Il sauta à bas du divan et se secoua comme un chien mouillé.

« Maman peut arriver d'un moment à l'autre. Devant elle, du moins, il faut que je me tienne ; devant toi, je n'ai réussi qu'à me faire honte. Je ne me croyais pas si pleutre… mais oui, si pleutre! Que veux-tu? J'en avais trop lourd sur le cœur. Ces insomnies, ces heures affreuses de dépression, mais surtout ces insomnies! Ah! ne pas dormir, se retourner dans son lit jusqu'au jour, sentir le sommeil qui s'offre, puis se retire, méchamment! Je parle du bon sommeil, non du coup de trique inutile des drogues.
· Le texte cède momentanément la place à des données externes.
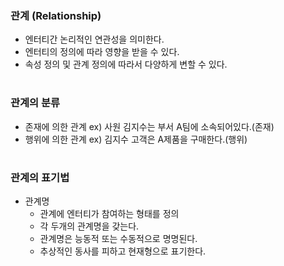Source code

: ### 관계 (Relationship)
- 엔터티간 논리적인 연관성을 의미한다.
- 엔터티의 정의에 따라 영향을 받을 수 있다.
- 속성 정의 및 관계 정의에 따라서 다양하게 변할 수 있다.
#
### 관계의 분류
- 존재에 의한 관계
  ex) 사원 김지수는 부서 A팀에 소속되어있다.(존재)
- 행위에 의한 관계
  ex) 김지수 고객은 A제품을 구매한다.(행위)
#
### 관계의 표기법
- 관계명
  - 관계에 엔터티가 참여하는 형태를 정의
  - 각 두개의 관계명을 갖는다.
  - 관계명은 능동적 또는 수동적으로 명명된다.
  - 추상적인 동사를 피하고 현재형으로 표기한다.

  
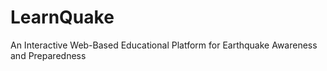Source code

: # LearnQuake
An Interactive Web-Based Educational Platform for Earthquake Awareness and Preparedness
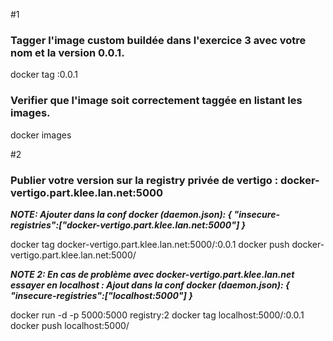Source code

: 
#1
### Tagger l'image custom buildée dans l'exercice 3 avec votre nom et la version 0.0.1. 
docker tag <image-id> <votre-nom>:0.0.1

### Verifier que l'image soit correctement taggée en listant les images.
docker images

#2
### Publier votre version sur la registry privée de vertigo : docker-vertigo.part.klee.lan.net:5000
***NOTE: Ajouter dans la conf docker (daemon.json): { "insecure-registries":["docker-vertigo.part.klee.lan.net:5000"] }***

docker tag <image-id> docker-vertigo.part.klee.lan.net:5000/<votre-nom>:0.0.1
docker push docker-vertigo.part.klee.lan.net:5000/<votre-nom>

***NOTE 2: En cas de problème avec docker-vertigo.part.klee.lan.net essayer en localhost : 
Ajout dans la conf docker (daemon.json): { "insecure-registries":["localhost:5000"] }***

docker run -d -p 5000:5000 registry:2
docker tag <image-id> localhost:5000/<votre-nom>:0.0.1
docker push localhost:5000/<votre-nom>

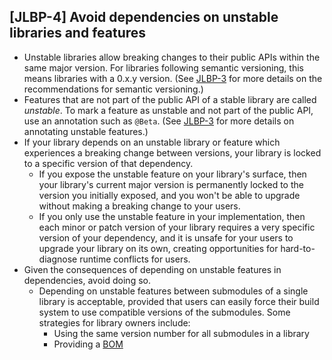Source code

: [JLBP-4] Avoid dependencies on unstable libraries and features
--------------------------------------------------------------

- Unstable libraries allow breaking changes to their
  public APIs within the same major version. For libraries following semantic
  versioning, this means libraries with a 0.x.y version. (See [JLBP-3](JLBP-3.md) 
  for more details on the recommendations for semantic versioning.)
- Features that are not part of the public API of a
  stable library are called *unstable*. To mark a feature as unstable and 
  not part of the public API, use an annotation such as `@Beta`. (See
  [JLBP-3](JLBP-3.md) for more details on annotating unstable features.)
- If your library depends on an unstable library or feature which
  experiences a breaking change between versions, your library is locked to
  a specific version of that dependency.
  - If you expose the unstable feature on your library's surface, then your
    library's current major version is permanently locked to the version
    you initially exposed, and you won't be able to upgrade without making a
    breaking change to your users.
  - If you only use the unstable feature in your implementation, then each minor
    or patch version of your library requires a very specific version of
    your dependency, and it is unsafe for your users to upgrade your
    library on its own, creating opportunities for hard-to-diagnose runtime
    conflicts for users.
- Given the consequences of depending on unstable features in dependencies,
  avoid doing so.
  - Depending on unstable features between submodules of a single library is
    acceptable, provided that users can easily force their build system to use
    compatible versions of the submodules. Some strategies for library owners
    include:
    - Using the same version number for all submodules in a library
    - Providing a [BOM](http://maven.apache.org/guides/introduction/introduction-to-dependency-mechanism.html#Importing_Dependencies)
Cela m'était déjà arrivé, mais, à ce point, jamais!… Et puis il y a la peur, la peur qui fait crier, et puis il y a… le reste!

— Le reste?

— Je t'en parlerai, mon ami. T'écrire ces choses, ce n'était pas la peine ; d'ailleurs, je n'osais pas. Je t'en parlerai, ce soir, si tu veux. Oui, ce soir. Es-tu libre, ce soir? Nous irons dîner au cabaret. Je n'ai pas encore de cuisinière ; elle n'arrive que samedi. Et nous finirons la nuit à Montmartre. Je t'en supplie, Gautier, ne prends pas ta figure de médecin : c'est à l'ami que je parle, et au camarade.